FAQ
storageN
The use of
storageNwithin these documents indicates that any storage platform can be used.Current available storage platforms:
storage1
storage2
storage3
General
RIS is the Research Infrastructure Services team within Wash U IT. We are a young group, having been incorporated into Wash U IT in 2018. The RIS team strives to build and deliver services related to the research mission of Wash U IT. To date, our service catalog only includes Research Storage and will soon include Research Computing. Our product roadmap includes Application Platforms. Generally speaking, RIS attempts to find common patterns in the needs of Wash U research faculty and develops services that addresses the needs these represent. We do not solve all research IT problems, rather we attempt to reduce the costs of the “big ticket items” that represent significant challenges to researchers: high performance and high capacity storage, high performance and high throughput computing, large scale data transfer, and some narrowly focused research applications.
RIS uses the RIS Service Desk to interact with users. Each category of the Service Desk includes an “Ask a question” related to that service. This is not the same thing as Service Now, which is seen by some to be a deficiency and by others to be an advantage.
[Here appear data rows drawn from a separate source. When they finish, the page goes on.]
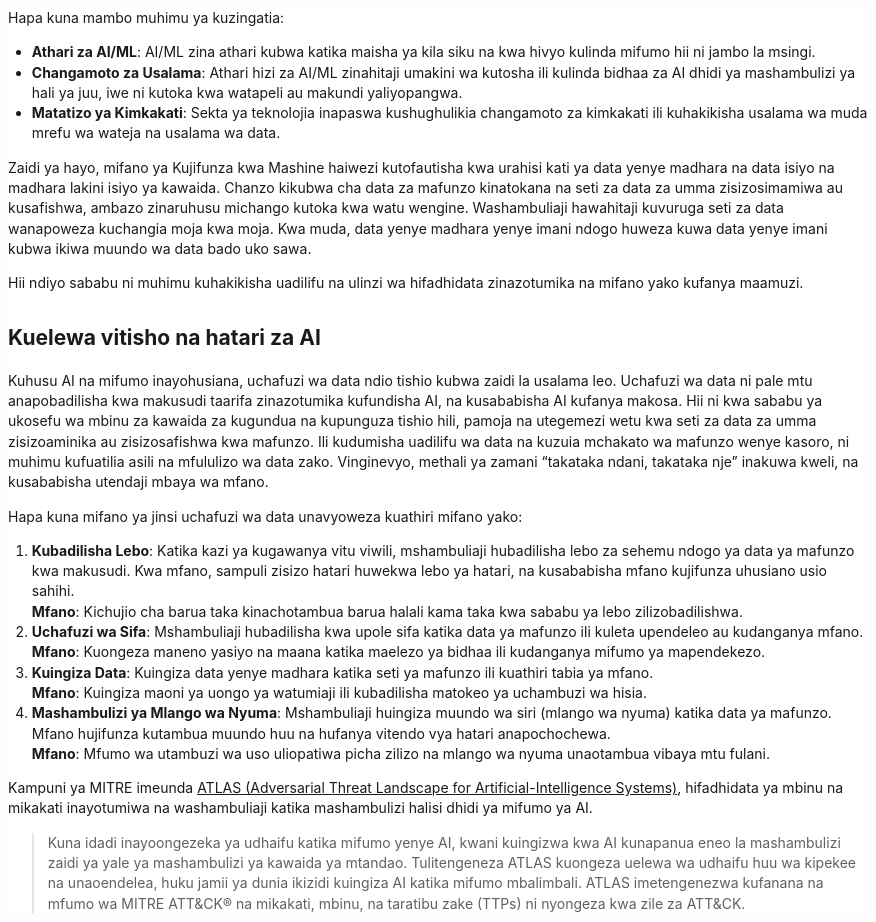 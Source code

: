 Hapa kuna mambo muhimu ya kuzingatia:

- **Athari za AI/ML**: AI/ML zina athari kubwa katika maisha ya kila siku na kwa hivyo kulinda mifumo hii ni jambo la msingi.
- **Changamoto za Usalama**: Athari hizi za AI/ML zinahitaji umakini wa kutosha ili kulinda bidhaa za AI dhidi ya mashambulizi ya hali ya juu, iwe ni kutoka kwa watapeli au makundi yaliyopangwa.
- **Matatizo ya Kimkakati**: Sekta ya teknolojia inapaswa kushughulikia changamoto za kimkakati ili kuhakikisha usalama wa muda mrefu wa wateja na usalama wa data.

Zaidi ya hayo, mifano ya Kujifunza kwa Mashine haiwezi kutofautisha kwa urahisi kati ya data yenye madhara na data isiyo na madhara lakini isiyo ya kawaida. Chanzo kikubwa cha data za mafunzo kinatokana na seti za data za umma zisizosimamiwa au kusafishwa, ambazo zinaruhusu michango kutoka kwa watu wengine. Washambuliaji hawahitaji kuvuruga seti za data wanapoweza kuchangia moja kwa moja. Kwa muda, data yenye madhara yenye imani ndogo huweza kuwa data yenye imani kubwa ikiwa muundo wa data bado uko sawa.

Hii ndiyo sababu ni muhimu kuhakikisha uadilifu na ulinzi wa hifadhidata zinazotumika na mifano yako kufanya maamuzi.

## Kuelewa vitisho na hatari za AI

Kuhusu AI na mifumo inayohusiana, uchafuzi wa data ndio tishio kubwa zaidi la usalama leo. Uchafuzi wa data ni pale mtu anapobadilisha kwa makusudi taarifa zinazotumika kufundisha AI, na kusababisha AI kufanya makosa. Hii ni kwa sababu ya ukosefu wa mbinu za kawaida za kugundua na kupunguza tishio hili, pamoja na utegemezi wetu kwa seti za data za umma zisizoaminika au zisizosafishwa kwa mafunzo. Ili kudumisha uadilifu wa data na kuzuia mchakato wa mafunzo wenye kasoro, ni muhimu kufuatilia asili na mfululizo wa data zako. Vinginevyo, methali ya zamani “takataka ndani, takataka nje” inakuwa kweli, na kusababisha utendaji mbaya wa mfano.

Hapa kuna mifano ya jinsi uchafuzi wa data unavyoweza kuathiri mifano yako:

1. **Kubadilisha Lebo**: Katika kazi ya kugawanya vitu viwili, mshambuliaji hubadilisha lebo za sehemu ndogo ya data ya mafunzo kwa makusudi. Kwa mfano, sampuli zisizo hatari huwekwa lebo ya hatari, na kusababisha mfano kujifunza uhusiano usio sahihi.\
   **Mfano**: Kichujio cha barua taka kinachotambua barua halali kama taka kwa sababu ya lebo zilizobadilishwa.
2. **Uchafuzi wa Sifa**: Mshambuliaji hubadilisha kwa upole sifa katika data ya mafunzo ili kuleta upendeleo au kudanganya mfano.\
   **Mfano**: Kuongeza maneno yasiyo na maana katika maelezo ya bidhaa ili kudanganya mifumo ya mapendekezo.
3. **Kuingiza Data**: Kuingiza data yenye madhara katika seti ya mafunzo ili kuathiri tabia ya mfano.\
   **Mfano**: Kuingiza maoni ya uongo ya watumiaji ili kubadilisha matokeo ya uchambuzi wa hisia.
4. **Mashambulizi ya Mlango wa Nyuma**: Mshambuliaji huingiza muundo wa siri (mlango wa nyuma) katika data ya mafunzo. Mfano hujifunza kutambua muundo huu na hufanya vitendo vya hatari anapochochewa.\
   **Mfano**: Mfumo wa utambuzi wa uso uliopatiwa picha zilizo na mlango wa nyuma unaotambua vibaya mtu fulani.

Kampuni ya MITRE imeunda [ATLAS (Adversarial Threat Landscape for Artificial-Intelligence Systems)](https://atlas.mitre.org/?WT.mc_id=academic-105485-koreyst), hifadhidata ya mbinu na mikakati inayotumiwa na washambuliaji katika mashambulizi halisi dhidi ya mifumo ya AI.

> Kuna idadi inayoongezeka ya udhaifu katika mifumo yenye AI, kwani kuingizwa kwa AI kunapanua eneo la mashambulizi zaidi ya yale ya mashambulizi ya kawaida ya mtandao. Tulitengeneza ATLAS kuongeza uelewa wa udhaifu huu wa kipekee na unaoendelea, huku jamii ya dunia ikizidi kuingiza AI katika mifumo mbalimbali. ATLAS imetengenezwa kufanana na mfumo wa MITRE ATT&CK® na mikakati, mbinu, na taratibu zake (TTPs) ni nyongeza kwa zile za ATT&CK.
We will be working to integrate with Wash U IT and have some linkage between our systems to make it easier for users to contact us.
RIS services are described in the RIS Service Catalog.
RIS services are for Wash U faculty and staff, focused on the research mission of Wash U.
It is assumed that users will be research faculty and staff and have WashU Key IDs, have access to Wash U IT Networks, and have access to a departmental WorkDay Cost Center Number.
With these as pre-requisites, one can get started with our onboarding services by filling out the form here: Get Onboarded to RIS
Below is a guide on how to use the Service Desk to request new RIS services.
There are a few ways that users can get help with RIS Services.
The documentation, especially the FAQ (where you currently are).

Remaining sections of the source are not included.